By Rosamund Hodge
Available now from Balzer + Bray (HarperCollins)
CRUEL BEAUTY blends fairytales and Greek mythology together to create a unique romance featuring an unconventional heroine and hero. Nyx Triskelion has been raised to murder her future husband, Ignifex, known as the Gentle Lord. She has been raised knowing that she will die killing him. Oh how she resents her younger sister, who has been left ignorant and innocent of the darker parts of Nyx.
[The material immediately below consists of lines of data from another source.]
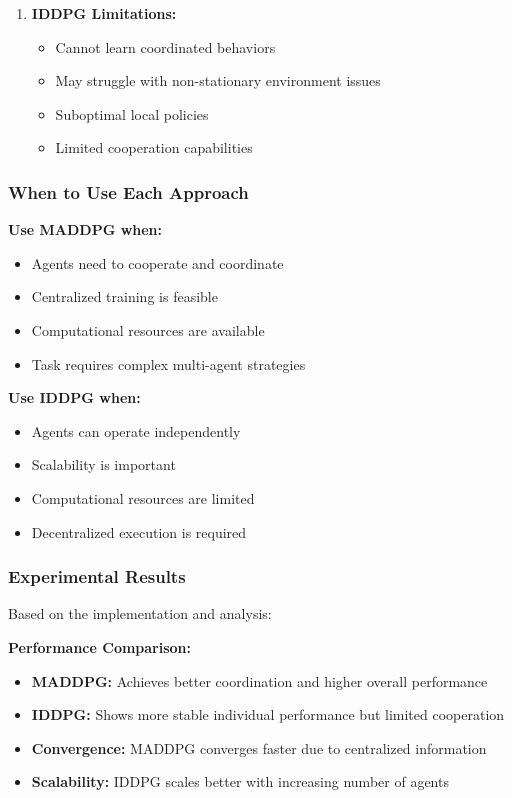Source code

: \documentclass[12pt]{article}
\begin{document}
{{{{{{\begin{enumerate}
    \item \textbf{IDDPG Limitations:}
    \begin{itemize}
        \item Cannot learn coordinated behaviors
        \item May struggle with non-stationary environment issues
        \item Suboptimal local policies
        \item Limited cooperation capabilities
    \end{itemize}
\end{enumerate}

\subsubsection{When to Use Each Approach}

\textbf{Use MADDPG when:}
\begin{itemize}
    \item Agents need to cooperate and coordinate
    \item Centralized training is feasible
    \item Computational resources are available
    \item Task requires complex multi-agent strategies
\end{itemize}

\textbf{Use IDDPG when:}
\begin{itemize}
    \item Agents can operate independently
    \item Scalability is important
    \item Computational resources are limited
    \item Decentralized execution is required
\end{itemize}

\subsubsection{Experimental Results}

Based on the implementation and analysis:

\textbf{Performance Comparison:}
\begin{itemize}
    \item \textbf{MADDPG:} Achieves better coordination and higher overall performance
    \item \textbf{IDDPG:} Shows more stable individual performance but limited cooperation
    \item \textbf{Convergence:} MADDPG converges faster due to centralized information
    \item \textbf{Scalability:} IDDPG scales better with increasing number of agents
\end{itemize}

}}}}}}
\end{document}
Nyx does not save the beast through her virtuousness. She's is angry, vicious, and can be as cruel as her husband. You see, Ignifex grants wishes, but they always go wrong. But isn't part of the fault the wisher who knows that his wish is doomed? Ignifex is no angel, but as Nyx comes to know him, she understands that there's more to him than cruelty. But then there's Shade, Ignifex's shadow servant, who is human by night. He could be Nyx's ally in destroying Ignifex.
CRUEL BEAUTY is a thrilling read in which love is complicated, and communication even more so. There's a wonderful sense of lurking danger, something even more sinister than Ignifex and Shade waiting in the shadows. The story's mythology is complicated, and goes far beyond the classical sources that spawned it. The setting sells the romance. There's something Gothic about it all, the manor, the secrets, the isolation. Nyx and Ignifex would not work in any sort of contemporary setting.
That is not to say that CRUEL BEAUTY is perfect. For one, it could use far more of Nyx's sister. Some of the book's most important action hangs on their relationship, but it doesn't have much force since the sister appears briefly in the beginning, then disappears until the climax. The reader has to take it on faith that the sisters love each other even as they hate and resent it each other. It could be a complicated relationship to rival that of Ignifex and Nyx, but it's just not there on the page.
I think CRUEL BEAUTY is a stunning, romantic debut. I enjoyed it, and I thoroughly enjoyed the nastiness of Nyx and Ignifex. Rarely do protagonists get to revel in being bad people. (But for all that, they aren't that bad.) I look forward to whatever Rosamund Hodge writes next.